The deal, estimated at about $200 million, gives Anschutz's entertainment and development company, AEG, greater control of the downtown arena and surrounding 28 acres. It plans to build a 4-million-square-foot development called L.A. Live, which could house a 7,000-seat theater, a 1,200-room hotel, other smaller hotels, restaurants, stores, offices and residential units.
Buying out Fox was one of the final steps necessary to get the long-anticipated project off the ground, said Timothy J. Leiweke, president of AEG. "Otherwise we wouldn't have taken a happy relationship with a good partner and bought them out."
AEG hopes to unveil its plans -- expected to include radio and television facilities for broadcasters that would compete with Fox -- in coming weeks, Leiweke said. Construction could begin by the end of this year.

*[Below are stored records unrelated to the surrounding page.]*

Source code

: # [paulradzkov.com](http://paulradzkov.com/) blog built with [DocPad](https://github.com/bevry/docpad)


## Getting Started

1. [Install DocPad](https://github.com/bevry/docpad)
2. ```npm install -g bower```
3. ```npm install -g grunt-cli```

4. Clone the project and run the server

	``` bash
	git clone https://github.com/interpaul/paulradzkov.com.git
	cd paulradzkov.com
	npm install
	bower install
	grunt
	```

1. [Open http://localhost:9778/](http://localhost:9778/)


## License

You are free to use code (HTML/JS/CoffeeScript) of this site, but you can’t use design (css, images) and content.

Under the agreement with AEG, Fox will keep its ownership share of the Fox Sports Sky Box restaurant at the arena. And Fox's Southern California Sports Report and other sports-oriented shows will continue to be broadcast from Fox's studio located in Staples Center and operated by AEG Teleworks. Fox will continue to be a paid sponsor of the arena.
After Fox parent News Corp. sold the Dodgers this year, owning a stake in Staples Center no longer made sense, a Fox source said. When the media giant originally struck the deal with AEG, Fox envisioned building a regional sports behemoth in Los Angeles that would include teams, stadiums and cable channels.
News Corp. bought the Dodgers in 1998 and started a second cable channel in Los Angeles to carry Dodger, Clipper and Mighty Duck games. Its primary sports channel airs Laker, Anaheim Angel and King games. As part of the Staples agreement, News Corp. bought options for minority stakes in both the Lakers and the Kings. The idea was to eventually consolidate its sports assets into a single entity that Walt Disney Co. could not match.
Disney, which owns ESPN and the Ducks, later sold the Angels and abandoned its plans for building a regional sports broadcast empire.